Top Interest Rates by Country

🇻🇪 Venezuela  ≈ 59%

🇹🇷 Turkey  37% (Jan 2026, after rate cut)

🇿🇼 Zimbabwe  ≈ 35%

🇦🇷 Argentina  ≈ 29%

🇳🇬 Nigeria  ≈ 27%

🇮🇷 Iran  ≈ 23%

🇪🇬 Egypt  20–21%

🇷🇺 Russia 16%

🇺🇦 Ukraine  15.5%

🇧🇷 Brazil  15%

🇧🇩 Bangladesh  10.25%

🇨🇴 Colombia  9.25%

🇲🇽 Mexico  8.5%

Latin America

In Mexico, the central bank raised interest rates to around 8.5% in December 2025, aiming to attract foreign investment, support the peso, and rein in inflation amid uncertainty over global trade and US economic policy.

Colombia, facing higher food and fuel prices and weaker oil revenues, kept its benchmark rate at 9.25%, unchanged since April 2025. The goal: curb spending, cool prices, and maintain the country’s appeal to yield-hungry investors.

Brazil, long grappling with structural imbalances, has pursued one of the world’s most prolonged tightening cycles. Its policy rate reached 15% in January 2026, reflecting an effort to suppress demand, encourage saving, and anchor inflation expectations after years of economic shocks.

Argentina, no stranger to financial crises, has pushed rates to around 29% in a bid to confront triple-digit inflation and break a cycle of excessive borrowing and spending.

At the extreme end stands Venezuela, which tops the global ranking with interest rates near 59%. Years of hyperinflation, currency instability, and mismanagement have left policymakers with little choice but to rely on punishingly high rates as a last attempt to stabilize the economy.

Asia 

In Bangladesh, rates climbed to around 10.25% in December 2025, as authorities sought to contain inflation, defend the currency, and protect dwindling foreign exchange reserves in a highly import-dependent economy.

Pakistan raised its benchmark rate to about 10.5%, using tight monetary policy to slow inflation, support the currency, and manage an economy burdened by debt and recurring reliance on international financial assistance.

Europe and Eurasia

Ukraine, operating under the strain of war, kept interest rates at 15.5% in 2025. The priority is not growth, but survival, limiting inflation, slowing currency depreciation, and preserving a degree of financial stability amid disrupted production and supply chains.

In Russia, sanctions-driven inflation and heavy fiscal spending pushed rates sharply higher. While they peaked near 21%, the benchmark rate stood at 16% in January 2026, reflecting continued efforts to absorb excess liquidity and support the ruble.

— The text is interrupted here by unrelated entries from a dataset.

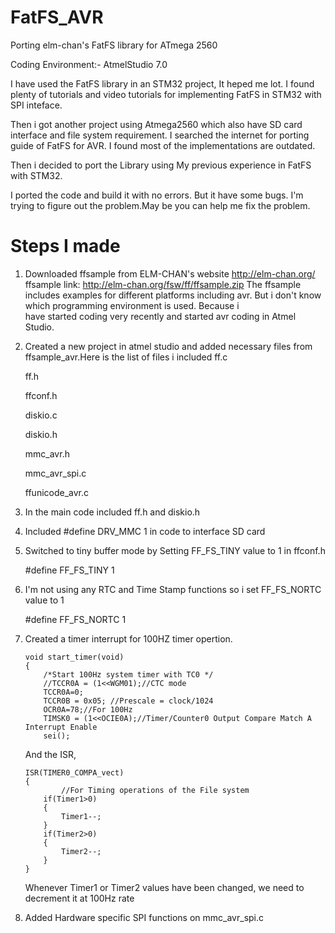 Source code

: # FatFS_AVR
Porting elm-chan's FatFS library for ATmega 2560

Coding Environment:- AtmelStudio 7.0

I have used the FatFS library in an STM32 project, It heped me lot. I found plenty of tutorials and video tutorials for implementing FatFS in STM32 with SPI inteface.

Then i got another project using Atmega2560 which also have SD card interface and file system requirement. I searched the internet for porting guide of FatFS for AVR. I found most of the implementations are outdated.

Then i decided to port the Library using My previous experience in FatFS with STM32.

I ported the code and build it with no errors. But it have some bugs. I'm trying to figure out the problem.May be you can help me fix the problem.  

# Steps I made

1.  Downloaded ffsample from ELM-CHAN's website http://elm-chan.org/
    ffsample link: http://elm-chan.org/fsw/ff/ffsample.zip
    The ffsample includes examples for different platforms including avr. But i don't know which programming environment is used. Because i     
    have started coding very recently and started avr coding in Atmel Studio.
2.  Created a new project in atmel studio and added necessary files from ffsample_avr.Here is the list of files i included
    ff.c
    
    ff.h
    
    ffconf.h
    
    diskio.c
    
    diskio.h
    
    mmc_avr.h
    
    mmc_avr_spi.c
    
    ffunicode_avr.c
    
3.  In the main code included ff.h and diskio.h
4.  Included #define DRV_MMC 1  in code to interface SD card
5.  Switched to tiny buffer mode by Setting FF_FS_TINY value to 1 in ffconf.h

    #define FF_FS_TINY		1
6.  I'm not using any RTC and Time Stamp functions so i set FF_FS_NORTC value to 1 

    #define FF_FS_NORTC		1

7.  Created a timer interrupt for 100HZ timer opertion.
    ```
    void start_timer(void)
    {
	    /*Start 100Hz system timer with TC0 */
	    //TCCR0A = (1<<WGM01);//CTC mode
	    TCCR0A=0;
	    TCCR0B = 0x05; //Prescale = clock/1024
	    OCR0A=78;//For 100Hz
	    TIMSK0 = (1<<OCIE0A);//Timer/Counter0 Output Compare Match A Interrupt Enable
	    sei();
    ```
    And the ISR,
    ```
    ISR(TIMER0_COMPA_vect)
    {
    		//For Timing operations of the File system
		if(Timer1>0)
		{
			Timer1--;
		}
		if(Timer2>0)
		{
			Timer2--;
		}
    }
    ```
    Whenever Timer1 or Timer2 values have been changed, we need to decrement it at 100Hz rate

8.  Added Hardware specific SPI functions on mmc_avr_spi.c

Turkey represents one of the most dramatic reversals. After years of unorthodox policy and soaring inflation, the central bank raised rates to as high as 46%. In January 2026, it cautiously began easing, cutting the main policy rate to 37%, as inflation slowed to 30.9% in December, still high, but trending downward.

Middle East and Africa

In Egypt, interest rates had previously averaged around 25.5%, aimed at curbing demand and attracting hard currency inflows. After a 100-basis-point cut in December 2025, the central bank held rates steady at 20% for deposits and 21% for lending through January 2026, balancing inflation control with growth concerns.

Nigeria, following years of policy distortions and declining purchasing power, raised rates aggressively to around 27% by the end of 2025, hoping to tame inflation, stabilize the naira, and rebuild investor confidence.

Iran, constrained by long-standing sanctions and chronic inflation, has kept rates near 23%, using monetary tightening as one of the few available tools to counter currency depreciation and rising import costs.

In Zimbabwe, where monetary instability has a long history, interest rates hovered near 35% in 2025, reflecting ongoing efforts to manage excess liquidity after past episodes of hyperinflation.